== Segment start ==

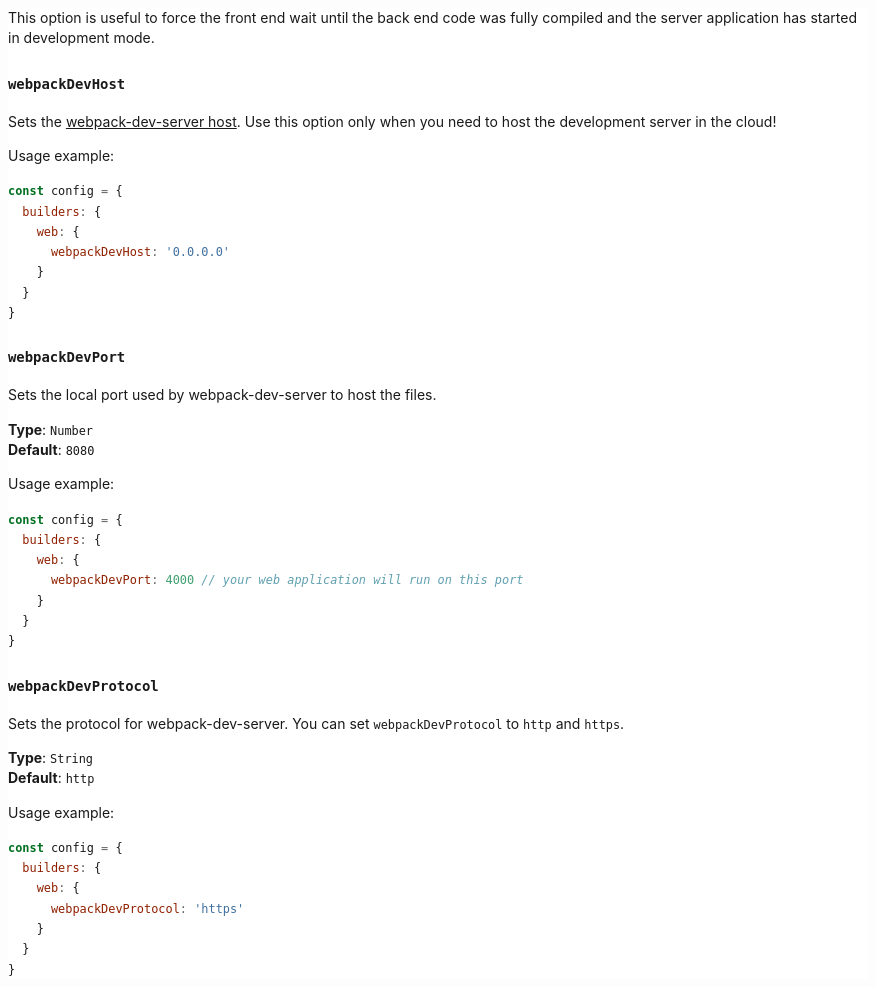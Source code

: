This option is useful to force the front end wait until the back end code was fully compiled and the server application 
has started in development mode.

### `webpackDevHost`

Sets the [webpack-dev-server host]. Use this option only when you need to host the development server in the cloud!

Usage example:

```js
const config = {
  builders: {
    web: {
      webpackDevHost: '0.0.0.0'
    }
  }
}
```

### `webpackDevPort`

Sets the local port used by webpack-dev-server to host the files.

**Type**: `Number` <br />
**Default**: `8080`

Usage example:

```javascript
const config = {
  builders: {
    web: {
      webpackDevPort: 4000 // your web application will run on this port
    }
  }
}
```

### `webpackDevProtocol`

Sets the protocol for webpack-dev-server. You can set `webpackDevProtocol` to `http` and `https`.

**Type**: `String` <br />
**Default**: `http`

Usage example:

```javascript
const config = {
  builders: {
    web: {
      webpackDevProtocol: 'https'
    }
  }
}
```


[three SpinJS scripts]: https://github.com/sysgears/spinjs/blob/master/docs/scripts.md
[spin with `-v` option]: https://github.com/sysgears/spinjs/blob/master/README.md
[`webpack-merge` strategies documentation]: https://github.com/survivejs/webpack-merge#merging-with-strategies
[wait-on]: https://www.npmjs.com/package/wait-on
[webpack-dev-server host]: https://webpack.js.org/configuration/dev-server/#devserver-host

== Segment end ==
== Segment start ==

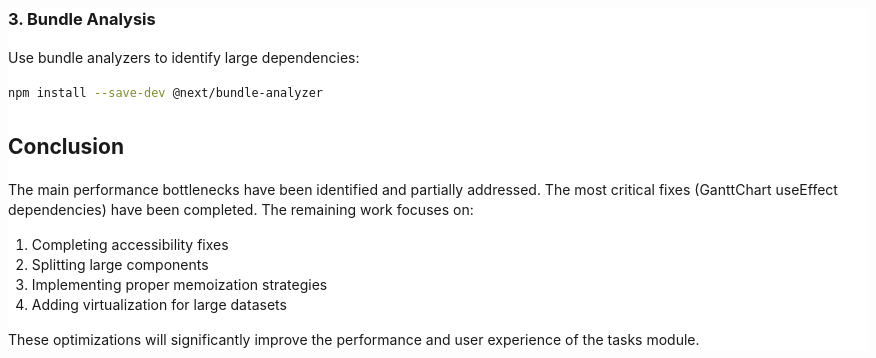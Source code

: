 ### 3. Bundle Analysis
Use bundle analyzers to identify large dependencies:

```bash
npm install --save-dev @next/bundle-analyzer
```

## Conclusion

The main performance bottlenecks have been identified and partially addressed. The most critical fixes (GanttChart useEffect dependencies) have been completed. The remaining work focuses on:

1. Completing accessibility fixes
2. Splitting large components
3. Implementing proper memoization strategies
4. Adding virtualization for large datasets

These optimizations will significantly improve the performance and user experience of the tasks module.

== Segment end ==

[WHAT TO DO] Beginning with the line above that contains "Use bundle analyzers", copy each line exactly up to and including the line that contains "These optimizations will", and go no further.

[WORKED SOLUTION]
Use bundle analyzers to identify large dependencies:

```bash
npm install --save-dev @next/bundle-analyzer
```

## Conclusion

The main performance bottlenecks have been identified and partially addressed. The most critical fixes (GanttChart useEffect dependencies) have been completed. The remaining work focuses on:

1. Completing accessibility fixes
2. Splitting large components
3. Implementing proper memoization strategies
4. Adding virtualization for large datasets

These optimizations will significantly improve the performance and user experience of the tasks module.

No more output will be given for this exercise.